We now often see in the actions of our public authorities the opposite of what the American Founders intended for our country. The Founders worked hard to create the structures of a limited government subordinate to civil society. Civil society is much larger and much more alive than the state. And to stay that way, it depends for its survival on the autonomy and free cooperation of its parts – families, communities, churches, synagogues, and fraternal and charitable associations. All of these entities have rights completely independent of government. Rights that precede the state.

Now how does all this relate to the very practical topic of our time together today: health-care reform and the future of the Catholic health-care ministry?

I’ll answer with a few simple facts.

  1. While access to decent health care may not seem like a “right” to some people in the same sense as our rights to life, liberty and the pursuit of happiness – reasonable people might reasonably disagree about that — the Church does see it as a right.
  2. A government role in ensuring basic health care for all citizens and immigrants can be very legitimate and even required. But that doesn’t justify excluding government from helping to solve chronic problems when no other solutions work.
  3. The principle of subsidiarity reminds us that problems should be solved as locally as possible.
  4. No national health-care plan can be morally legitimate if it allows, even indirectly, for the killing of the unborn, or discriminatory policies and pressures against the elderly, the infirm and the disabled. Protecting the unborn child and serving the poor are not unrelated issues. They flow from exactly the same Christian duty to work for social justice.
  5. The health-care reform proposals with any hope of advancing now in Washington all remain fatally flawed on the abortion issue, conscience protections and the inclusion of immigrants.

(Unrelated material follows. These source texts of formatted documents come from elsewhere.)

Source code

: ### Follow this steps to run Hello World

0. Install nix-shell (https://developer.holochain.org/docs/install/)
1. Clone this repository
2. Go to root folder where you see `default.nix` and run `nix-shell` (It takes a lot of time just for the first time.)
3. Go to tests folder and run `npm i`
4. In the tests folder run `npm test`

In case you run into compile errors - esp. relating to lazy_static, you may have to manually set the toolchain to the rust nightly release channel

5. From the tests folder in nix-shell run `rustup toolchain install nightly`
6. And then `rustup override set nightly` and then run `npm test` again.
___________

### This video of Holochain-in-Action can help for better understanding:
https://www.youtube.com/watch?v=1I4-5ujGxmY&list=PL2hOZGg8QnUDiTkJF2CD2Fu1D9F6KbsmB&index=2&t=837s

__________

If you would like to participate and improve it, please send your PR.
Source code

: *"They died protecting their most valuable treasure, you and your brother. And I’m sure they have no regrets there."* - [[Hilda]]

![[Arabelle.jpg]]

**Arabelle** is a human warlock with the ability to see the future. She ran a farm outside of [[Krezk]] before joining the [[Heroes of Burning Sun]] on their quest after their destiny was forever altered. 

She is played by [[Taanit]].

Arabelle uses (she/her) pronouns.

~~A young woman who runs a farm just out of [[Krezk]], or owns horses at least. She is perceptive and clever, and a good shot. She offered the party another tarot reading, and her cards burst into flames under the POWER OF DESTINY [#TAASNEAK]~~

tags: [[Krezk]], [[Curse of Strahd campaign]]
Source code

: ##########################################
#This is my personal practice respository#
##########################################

So what do you need to do as Catholic health-care professionals in the face of these challenges?

Have courage.  Trust in God.  Speak up and defend your Catholic faith with your medical colleagues.  Commit yourself to good and moral medicine.  Get involved and fight hard for the conscience rights of your fellow Catholics and their institutions.  Remember the Hippocratic Oath.  Dedicate yourselves again to being truly Christian and deeply Catholic health-care professionals.

You and I and all of us – we’re disciples first. That’s why you gave your heart and all your talent to this extraordinary vocation in the first place. Remember that as you go home today. Use up your lives for the glory of God and the dignity of your patients. You walk in the footsteps of the Healer of humanity and Redeemer of history.  In healing the sick, proclaim his Kingdom with the witness of your lives.